Tuesday 12 July 2011

Emotional Roller Coaster

Hello people :) Today was awesome, well, until that part where I got back to school again.

Today, for English, was pretty much sleepy. -.- I nearly fell asleep, and tons of English homework is waiting for me. 5 summary, screw it. Oh I still got SS SBQ and maths, hmm, well I don't care. But if I continue to do this, I will fail my O level -.- Sigh. But sorry, the temptation of fun is too irresistable. Okay, for poly plans, I have plans to go for DPA, but the deadline is tomorrow and I still don't know how to apply. Should I? Mr Tan said that CCA may not be what they want or what they look for during DPA. _|_ bye, hope. But well, keep hoping man!! Don't fucking give up. Eileen poh better work your ass out. -.-

Well, after school, went with Jessi and mum to PP to buy Jessi's brother's cake! Well today is desmond's birthday!! Happy Birthday Desmond!! Wish you all the best!! :D (although you call me immature, warao) Hehehe. Ok, bought share tea and nacho cheese bread from Breadtalk, freaking $1.10, Cheap cheap $_$ I went back to school to deliver Lauren's sharetea, (I'm such a kind soul). I thought we were suppose to go home, but she wants to go to the canteen. Then, when I reach the canteen, I can't believe what I saw. I saw them. Well, that really brings my happy mood down to the abyss, never to be climbing up to see the light. But ok, Lauren did cheered me up, along with Veronice and Haikel.
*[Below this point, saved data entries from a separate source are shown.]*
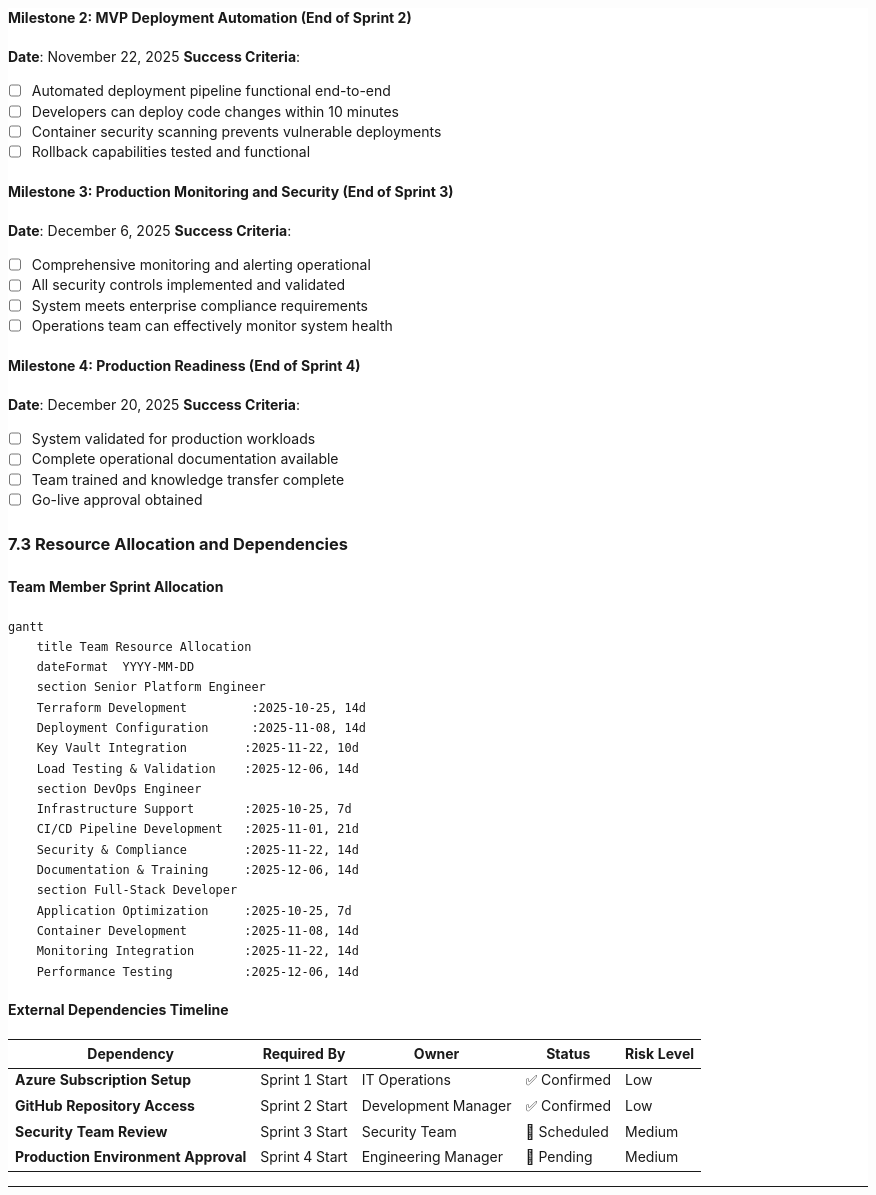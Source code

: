 #### Milestone 2: MVP Deployment Automation (End of Sprint 2)
**Date**: November 22, 2025
**Success Criteria**:
- [ ] Automated deployment pipeline functional end-to-end
- [ ] Developers can deploy code changes within 10 minutes
- [ ] Container security scanning prevents vulnerable deployments
- [ ] Rollback capabilities tested and functional

#### Milestone 3: Production Monitoring and Security (End of Sprint 3)
**Date**: December 6, 2025
**Success Criteria**:
- [ ] Comprehensive monitoring and alerting operational
- [ ] All security controls implemented and validated
- [ ] System meets enterprise compliance requirements
- [ ] Operations team can effectively monitor system health

#### Milestone 4: Production Readiness (End of Sprint 4)
**Date**: December 20, 2025
**Success Criteria**:
- [ ] System validated for production workloads
- [ ] Complete operational documentation available
- [ ] Team trained and knowledge transfer complete
- [ ] Go-live approval obtained

### 7.3 Resource Allocation and Dependencies

#### Team Member Sprint Allocation
```mermaid
gantt
    title Team Resource Allocation
    dateFormat  YYYY-MM-DD
    section Senior Platform Engineer
    Terraform Development         :2025-10-25, 14d
    Deployment Configuration      :2025-11-08, 14d
    Key Vault Integration        :2025-11-22, 10d
    Load Testing & Validation    :2025-12-06, 14d
    section DevOps Engineer
    Infrastructure Support       :2025-10-25, 7d
    CI/CD Pipeline Development   :2025-11-01, 21d
    Security & Compliance        :2025-11-22, 14d
    Documentation & Training     :2025-12-06, 14d
    section Full-Stack Developer
    Application Optimization     :2025-10-25, 7d
    Container Development        :2025-11-08, 14d
    Monitoring Integration       :2025-11-22, 14d
    Performance Testing          :2025-12-06, 14d
```

#### External Dependencies Timeline
| Dependency | Required By | Owner | Status | Risk Level |
|------------|-------------|-------|--------|------------|
| **Azure Subscription Setup** | Sprint 1 Start | IT Operations | ✅ Confirmed | Low |
| **GitHub Repository Access** | Sprint 2 Start | Development Manager | ✅ Confirmed | Low |
| **Security Team Review** | Sprint 3 Start | Security Team | 📅 Scheduled | Medium |
| **Production Environment Approval** | Sprint 4 Start | Engineering Manager | 📅 Pending | Medium |

---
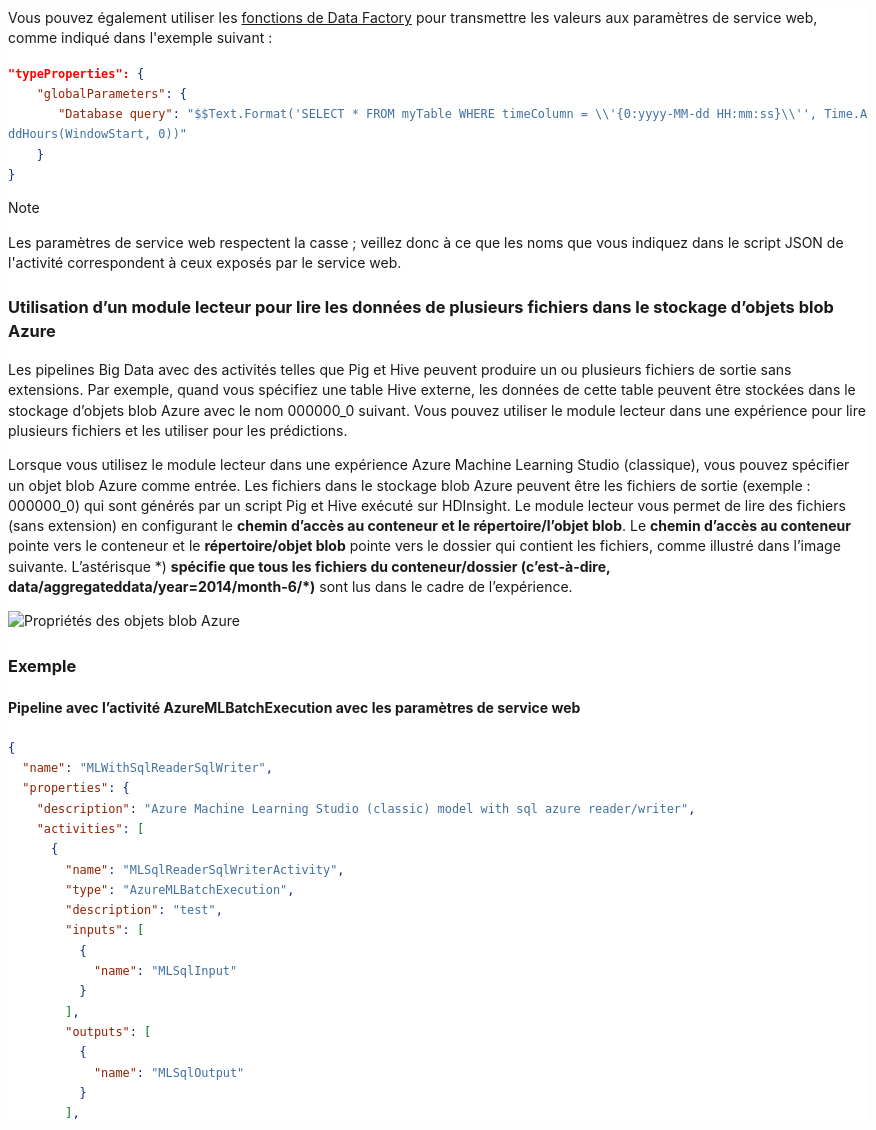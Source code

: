 Vous pouvez également utiliser les [fonctions de Data Factory](data-factory-functions-variables.md) pour transmettre les valeurs aux paramètres de service web, comme indiqué dans l'exemple suivant :

```JSON
"typeProperties": {
    "globalParameters": {
       "Database query": "$$Text.Format('SELECT * FROM myTable WHERE timeColumn = \\'{0:yyyy-MM-dd HH:mm:ss}\\'', Time.AddHours(WindowStart, 0))"
    }
}
```

> [!NOTE]
> Les paramètres de service web respectent la casse ; veillez donc à ce que les noms que vous indiquez dans le script JSON de l'activité correspondent à ceux exposés par le service web.
>
>

### <a name="using-a-reader-module-to-read-data-from-multiple-files-in-azure-blob"></a>Utilisation d’un module lecteur pour lire les données de plusieurs fichiers dans le stockage d’objets blob Azure
Les pipelines Big Data avec des activités telles que Pig et Hive peuvent produire un ou plusieurs fichiers de sortie sans extensions. Par exemple, quand vous spécifiez une table Hive externe, les données de cette table peuvent être stockées dans le stockage d’objets blob Azure avec le nom 000000_0 suivant. Vous pouvez utiliser le module lecteur dans une expérience pour lire plusieurs fichiers et les utiliser pour les prédictions.

Lorsque vous utilisez le module lecteur dans une expérience Azure Machine Learning Studio (classique), vous pouvez spécifier un objet blob Azure comme entrée. Les fichiers dans le stockage blob Azure peuvent être les fichiers de sortie (exemple : 000000_0) qui sont générés par un script Pig et Hive exécuté sur HDInsight. Le module lecteur vous permet de lire des fichiers (sans extension) en configurant le **chemin d’accès au conteneur et le répertoire/l’objet blob**. Le **chemin d’accès au conteneur** pointe vers le conteneur et le **répertoire/objet blob** pointe vers le dossier qui contient les fichiers, comme illustré dans l’image suivante. L’astérisque \*) **spécifie que tous les fichiers du conteneur/dossier (c’est-à-dire, data/aggregateddata/year=2014/month-6/\*)** sont lus dans le cadre de l’expérience.

![Propriétés des objets blob Azure](./media/data-factory-create-predictive-pipelines/azure-blob-properties.png)

### <a name="example"></a>Exemple
#### <a name="pipeline-with-azuremlbatchexecution-activity-with-web-service-parameters"></a>Pipeline avec l’activité AzureMLBatchExecution avec les paramètres de service web

```JSON
{
  "name": "MLWithSqlReaderSqlWriter",
  "properties": {
    "description": "Azure Machine Learning Studio (classic) model with sql azure reader/writer",
    "activities": [
      {
        "name": "MLSqlReaderSqlWriterActivity",
        "type": "AzureMLBatchExecution",
        "description": "test",
        "inputs": [
          {
            "name": "MLSqlInput"
          }
        ],
        "outputs": [
          {
            "name": "MLSqlOutput"
          }
        ],
```

[adf-build-1st-pipeline]: data-factory-build-your-first-pipeline.md
[azure-machine-learning]: https://azure.microsoft.com/services/machine-learning/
But I don't know why. Whenever I see them together, my mood just go, "ohhh fuck this. I'm having moodswing". AGAIN. YES. AGAIN. Fucking hell. I hate this. Why must they affect me when I don't affect them at all? Why must I give a fuck when they are just enjoying themselves? Fucking hell. I promised myself not to let my ego or whatsoever take over me, but too bad, I failed. I need to try again. I can't let the two suckers bring me down forever. I'm awesome, remember? Hahaha, Lauren cheered me up using her multi-language accent mimicking. Well, her Indian's accent is (Y). Made me nearly puke my bubbletea out -.-

After they left, I began to meditate in my own pool of thoughts. I pictured them together, walking, laughing, smiling, drowning in blissfulness, holding hands, hugging, kissing (?) LOL, ermm, whatever normal couples do. Well, I pictured them in a paper/photograph. I crushed it, and throw it in the bin. I have to collate everything together, remember everything, and let it go all at once. - Karl. LOL. Hahaha but well, that works somehow. I guess I have to clear my fucking mind. It's so messy right now. Listening to other people's love stories, sad stories, I am somehow glad, somehow sad. Glad because I don't feel that sadness, that heart-broken feeling. Envy cause all my friends just found their happiness, and I am there, FOREVER ALONE. Hahahaha, joking, I got my friends and family. Thank god I have them. If not, I don't know what to do without them.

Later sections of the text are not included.